Press Release

Tate Modern to stage Emily Kam Kngwarray exhibition in 2025

Emily Kam Kngwarray, Untitled (Alhalkere) 1989. © Estate of Emily Kam Kngwarray DACS 2023, All rights reserved

Tate Modern today announced that it will stage a major solo exhibition dedicated to one of Australia’s greatest artists, Emily Kam Kngwarray. Opening in 2025 and organised in close collaboration with the National Gallery of Australia (NGA), this will be the first large-scale presentation of Kngwarray’s work ever held in Europe, providing a rare opportunity for international audiences to learn more about this celebrated painter. Today’s announcement coincides with the opening of the NGA’s Kngwarray exhibition, running from 2 December 2023 to 28 April 2024.

A senior Anmatyerr woman from the Utopia region of Australia (north-east of Mparntwe/Alice Springs), Emily Kam Kngwarray created works that encapsulated the experience and authority she gained throughout her extraordinary life and career. Her ritual, ceremonial and spiritual engagement with her homelands was translated into vibrant batik textiles and later into monumental paintings on canvas. Tate Modern’s exhibition will bring together key examples of these textiles, paintings and works on paper from across the 1970s, 80s and 90s, many of which have never been shown outside Australia, and will celebrate the achievements of this renowned figure in 20th century art.

Karin Hindsbo, Director of Tate Modern, said: “I am delighted that Emily Kam Kngwarray’s powerful work will be coming to Tate Modern in 2025, and I am deeply grateful to our colleagues at the National Gallery of Australia for working with us on the exhibition. This project encapsulates what Tate Modern is all about: celebrating the world’s most significant artists – those who shape international art history, speak to our times, and imagine new futures – and giving our visitors the opportunity to experience extraordinary works of art.”
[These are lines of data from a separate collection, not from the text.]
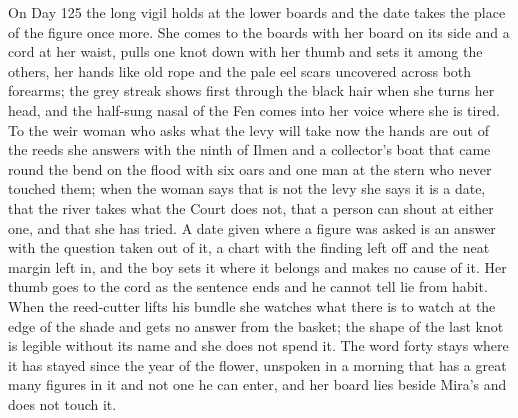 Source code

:\documentclass{design/chronicle}
\begin{document}
{On Day 125 the long vigil holds at the lower boards and the date takes the place of the figure once more. She comes to the boards with her board on its side and a cord at her waist, pulls one knot down with her thumb and sets it among the others, her hands like old rope and the pale eel scars uncovered across both forearms; the grey streak shows first through the black hair when she turns her head, and the half-sung nasal of the Fen comes into her voice where she is tired. To the weir woman who asks what the levy will take now the hands are out of the reeds she answers with the ninth of Ilmen and a collector’s boat that came round the bend on the flood with six oars and one man at the stern who never touched them; when the woman says that is not the levy she says it is a date, that the river takes what the Court does not, that a person can shout at either one, and that she has tried. A date given where a figure was asked is an answer with the question taken out of it, a chart with the finding left off and the neat margin left in, and the boy sets it where it belongs and makes no cause of it. Her thumb goes to the cord as the sentence ends and he cannot tell lie from habit. When the reed-cutter lifts his bundle she watches what there is to watch at the edge of the shade and gets no answer from the basket; the shape of the last knot is legible without its name and she does not spend it. The word forty stays where it has stayed since the year of the flower, unspoken in a morning that has a great many figures in it and not one he can enter, and her board lies beside Mira’s and does not touch it.

}
\end{document}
The exhibition reflects Tate’s ongoing commitment to better representing Australian art in its collection and programme. In 2015, Tate and the Museum of Contemporary Art Australia launched a new partnership via a gift from the Qantas Foundation, which led to 35 works by 24 artists being jointly acquired for the museums’ two collections. In 2021, a free exhibition at Tate Modern entitled A Year in Art: Australia 1992 explored the theme of land rights and the legacies of colonialism in Australian contemporary art. Most recently, this year saw the Turbine Hall host Richard Bell’s Embassy, a travelling artwork which is activated by talks, workshops and screenings in support of Aboriginal rights.